A word-for-word copy of the data, pictures excluded, is what this task asks for.

Material shown:
════

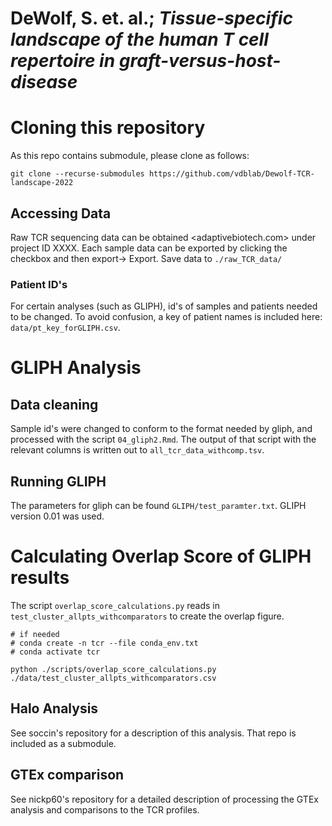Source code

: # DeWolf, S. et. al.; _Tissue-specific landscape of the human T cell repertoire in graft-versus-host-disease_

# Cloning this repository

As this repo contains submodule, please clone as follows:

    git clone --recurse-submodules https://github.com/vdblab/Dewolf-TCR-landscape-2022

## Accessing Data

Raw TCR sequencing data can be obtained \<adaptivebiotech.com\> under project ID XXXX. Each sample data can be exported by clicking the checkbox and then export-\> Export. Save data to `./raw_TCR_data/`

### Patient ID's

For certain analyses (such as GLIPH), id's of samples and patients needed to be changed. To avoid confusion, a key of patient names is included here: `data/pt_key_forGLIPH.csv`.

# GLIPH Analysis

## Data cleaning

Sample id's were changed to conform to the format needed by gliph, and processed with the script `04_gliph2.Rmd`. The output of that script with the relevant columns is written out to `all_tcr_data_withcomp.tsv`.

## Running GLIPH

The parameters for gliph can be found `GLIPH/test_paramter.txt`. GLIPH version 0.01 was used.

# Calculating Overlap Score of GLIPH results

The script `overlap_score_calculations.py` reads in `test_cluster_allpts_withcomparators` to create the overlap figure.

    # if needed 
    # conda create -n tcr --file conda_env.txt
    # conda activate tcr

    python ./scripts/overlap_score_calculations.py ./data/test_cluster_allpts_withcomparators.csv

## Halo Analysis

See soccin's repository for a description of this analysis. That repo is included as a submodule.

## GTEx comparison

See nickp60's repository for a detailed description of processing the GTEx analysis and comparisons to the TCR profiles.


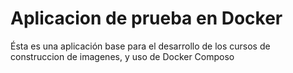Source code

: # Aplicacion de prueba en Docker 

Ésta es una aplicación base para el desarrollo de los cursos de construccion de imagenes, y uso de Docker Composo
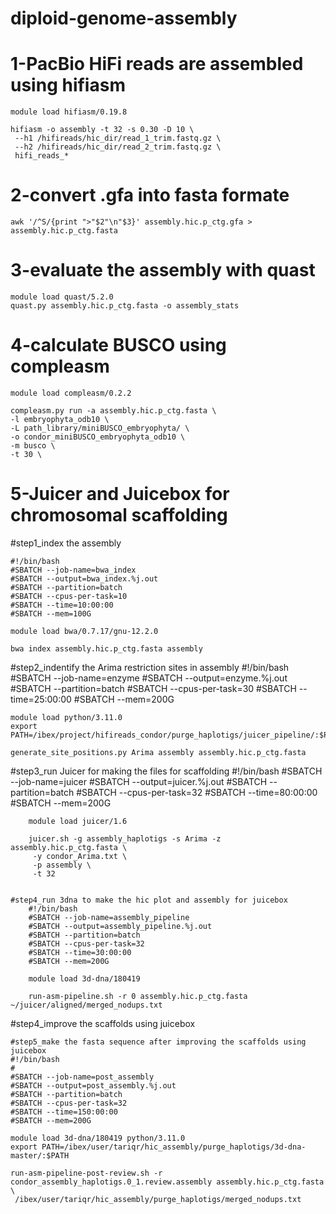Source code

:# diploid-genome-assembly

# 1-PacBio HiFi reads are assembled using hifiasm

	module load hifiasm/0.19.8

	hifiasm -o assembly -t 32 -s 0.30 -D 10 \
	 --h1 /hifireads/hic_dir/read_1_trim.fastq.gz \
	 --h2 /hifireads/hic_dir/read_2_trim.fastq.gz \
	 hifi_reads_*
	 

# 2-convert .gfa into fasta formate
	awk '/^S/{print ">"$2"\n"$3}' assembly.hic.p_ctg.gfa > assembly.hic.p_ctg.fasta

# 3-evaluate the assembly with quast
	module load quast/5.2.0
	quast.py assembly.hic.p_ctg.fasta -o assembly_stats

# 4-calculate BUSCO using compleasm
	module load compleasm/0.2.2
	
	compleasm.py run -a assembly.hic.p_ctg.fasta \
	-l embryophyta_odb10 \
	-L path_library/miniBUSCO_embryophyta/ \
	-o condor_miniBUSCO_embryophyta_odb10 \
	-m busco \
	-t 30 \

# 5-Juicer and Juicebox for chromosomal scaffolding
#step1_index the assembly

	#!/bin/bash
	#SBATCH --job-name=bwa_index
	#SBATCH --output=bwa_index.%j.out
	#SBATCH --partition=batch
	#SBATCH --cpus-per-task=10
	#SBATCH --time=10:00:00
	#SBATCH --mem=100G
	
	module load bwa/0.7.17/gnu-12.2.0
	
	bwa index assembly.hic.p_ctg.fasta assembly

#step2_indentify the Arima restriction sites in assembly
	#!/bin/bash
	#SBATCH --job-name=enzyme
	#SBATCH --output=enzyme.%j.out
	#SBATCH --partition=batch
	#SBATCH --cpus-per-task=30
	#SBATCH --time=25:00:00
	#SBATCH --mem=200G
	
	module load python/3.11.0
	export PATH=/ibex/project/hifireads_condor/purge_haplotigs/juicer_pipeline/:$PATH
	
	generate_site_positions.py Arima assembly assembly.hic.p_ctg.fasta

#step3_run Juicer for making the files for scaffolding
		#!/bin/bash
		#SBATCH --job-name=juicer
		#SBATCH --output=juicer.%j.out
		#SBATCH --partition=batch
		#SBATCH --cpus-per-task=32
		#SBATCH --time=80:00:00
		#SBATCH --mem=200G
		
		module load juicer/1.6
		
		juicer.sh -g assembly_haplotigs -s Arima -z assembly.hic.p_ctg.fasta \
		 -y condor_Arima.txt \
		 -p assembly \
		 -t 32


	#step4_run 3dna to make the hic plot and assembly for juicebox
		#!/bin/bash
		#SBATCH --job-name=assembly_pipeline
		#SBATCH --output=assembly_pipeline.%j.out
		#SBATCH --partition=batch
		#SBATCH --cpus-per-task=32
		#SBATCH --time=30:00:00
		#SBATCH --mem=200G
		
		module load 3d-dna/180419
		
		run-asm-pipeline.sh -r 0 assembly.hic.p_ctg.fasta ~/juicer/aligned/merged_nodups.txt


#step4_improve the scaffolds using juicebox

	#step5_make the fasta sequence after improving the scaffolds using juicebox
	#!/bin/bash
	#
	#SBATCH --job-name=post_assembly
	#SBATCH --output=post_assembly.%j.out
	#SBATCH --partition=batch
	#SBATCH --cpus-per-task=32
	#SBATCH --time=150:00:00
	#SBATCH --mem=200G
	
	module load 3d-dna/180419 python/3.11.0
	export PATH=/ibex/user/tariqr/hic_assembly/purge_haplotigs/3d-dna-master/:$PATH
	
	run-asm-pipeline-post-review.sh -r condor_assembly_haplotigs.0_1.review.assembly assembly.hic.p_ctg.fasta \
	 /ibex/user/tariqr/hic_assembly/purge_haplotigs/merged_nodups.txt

════

Exercise response:
Source code

: # DeWolf, S. et. al.; _Tissue-specific landscape of the human T cell repertoire in graft-versus-host-disease_

# Cloning this repository

As this repo contains submodule, please clone as follows:

    git clone --recurse-submodules https://github.com/vdblab/Dewolf-TCR-landscape-2022

## Accessing Data

Raw TCR sequencing data can be obtained \<adaptivebiotech.com\> under project ID XXXX. Each sample data can be exported by clicking the checkbox and then export-\> Export. Save data to `./raw_TCR_data/`

### Patient ID's

For certain analyses (such as GLIPH), id's of samples and patients needed to be changed. To avoid confusion, a key of patient names is included here: `data/pt_key_forGLIPH.csv`.

# GLIPH Analysis

## Data cleaning

Sample id's were changed to conform to the format needed by gliph, and processed with the script `04_gliph2.Rmd`. The output of that script with the relevant columns is written out to `all_tcr_data_withcomp.tsv`.

## Running GLIPH

The parameters for gliph can be found `GLIPH/test_paramter.txt`. GLIPH version 0.01 was used.

# Calculating Overlap Score of GLIPH results

The script `overlap_score_calculations.py` reads in `test_cluster_allpts_withcomparators` to create the overlap figure.

    # if needed 
    # conda create -n tcr --file conda_env.txt
    # conda activate tcr

    python ./scripts/overlap_score_calculations.py ./data/test_cluster_allpts_withcomparators.csv

## Halo Analysis

See soccin's repository for a description of this analysis. That repo is included as a submodule.

## GTEx comparison

See nickp60's repository for a detailed description of processing the GTEx analysis and comparisons to the TCR profiles.


Source code

: # Aplicacion de prueba en Docker 

Ésta es una aplicación base para el desarrollo de los cursos de construccion de imagenes, y uso de Docker Composo
Source code

:# diploid-genome-assembly

# 1-PacBio HiFi reads are assembled using hifiasm

	module load hifiasm/0.19.8

	hifiasm -o assembly -t 32 -s 0.30 -D 10 \
	 --h1 /hifireads/hic_dir/read_1_trim.fastq.gz \
	 --h2 /hifireads/hic_dir/read_2_trim.fastq.gz \
	 hifi_reads_*
	 

# 2-convert .gfa into fasta formate
	awk '/^S/{print ">"$2"\n"$3}' assembly.hic.p_ctg.gfa > assembly.hic.p_ctg.fasta

# 3-evaluate the assembly with quast
	module load quast/5.2.0
	quast.py assembly.hic.p_ctg.fasta -o assembly_stats

# 4-calculate BUSCO using compleasm
	module load compleasm/0.2.2
	
	compleasm.py run -a assembly.hic.p_ctg.fasta \
	-l embryophyta_odb10 \
	-L path_library/miniBUSCO_embryophyta/ \
	-o condor_miniBUSCO_embryophyta_odb10 \
	-m busco \
	-t 30 \

# 5-Juicer and Juicebox for chromosomal scaffolding
#step1_index the assembly

	#!/bin/bash
	#SBATCH --job-name=bwa_index
	#SBATCH --output=bwa_index.%j.out
	#SBATCH --partition=batch
	#SBATCH --cpus-per-task=10
	#SBATCH --time=10:00:00
	#SBATCH --mem=100G
	
	module load bwa/0.7.17/gnu-12.2.0
	
	bwa index assembly.hic.p_ctg.fasta assembly

#step2_indentify the Arima restriction sites in assembly
	#!/bin/bash
	#SBATCH --job-name=enzyme
	#SBATCH --output=enzyme.%j.out
	#SBATCH --partition=batch
	#SBATCH --cpus-per-task=30
	#SBATCH --time=25:00:00
	#SBATCH --mem=200G
	
	module load python/3.11.0
	export PATH=/ibex/project/hifireads_condor/purge_haplotigs/juicer_pipeline/:$PATH
	
	generate_site_positions.py Arima assembly assembly.hic.p_ctg.fasta

#step3_run Juicer for making the files for scaffolding
		#!/bin/bash
		#SBATCH --job-name=juicer
		#SBATCH --output=juicer.%j.out
		#SBATCH --partition=batch
		#SBATCH --cpus-per-task=32
		#SBATCH --time=80:00:00
		#SBATCH --mem=200G
		
		module load juicer/1.6
		
		juicer.sh -g assembly_haplotigs -s Arima -z assembly.hic.p_ctg.fasta \
		 -y condor_Arima.txt \
		 -p assembly \
		 -t 32


	#step4_run 3dna to make the hic plot and assembly for juicebox
		#!/bin/bash
		#SBATCH --job-name=assembly_pipeline
		#SBATCH --output=assembly_pipeline.%j.out
		#SBATCH --partition=batch
		#SBATCH --cpus-per-task=32
		#SBATCH --time=30:00:00
		#SBATCH --mem=200G
		
		module load 3d-dna/180419
		
		run-asm-pipeline.sh -r 0 assembly.hic.p_ctg.fasta ~/juicer/aligned/merged_nodups.txt


#step4_improve the scaffolds using juicebox

	#step5_make the fasta sequence after improving the scaffolds using juicebox
	#!/bin/bash
	#
	#SBATCH --job-name=post_assembly
	#SBATCH --output=post_assembly.%j.out
	#SBATCH --partition=batch
	#SBATCH --cpus-per-task=32
	#SBATCH --time=150:00:00
	#SBATCH --mem=200G
	
	module load 3d-dna/180419 python/3.11.0
	export PATH=/ibex/user/tariqr/hic_assembly/purge_haplotigs/3d-dna-master/:$PATH
	
	run-asm-pipeline-post-review.sh -r condor_assembly_haplotigs.0_1.review.assembly assembly.hic.p_ctg.fasta \
	 /ibex/user/tariqr/hic_assembly/purge_haplotigs/merged_nodups.txt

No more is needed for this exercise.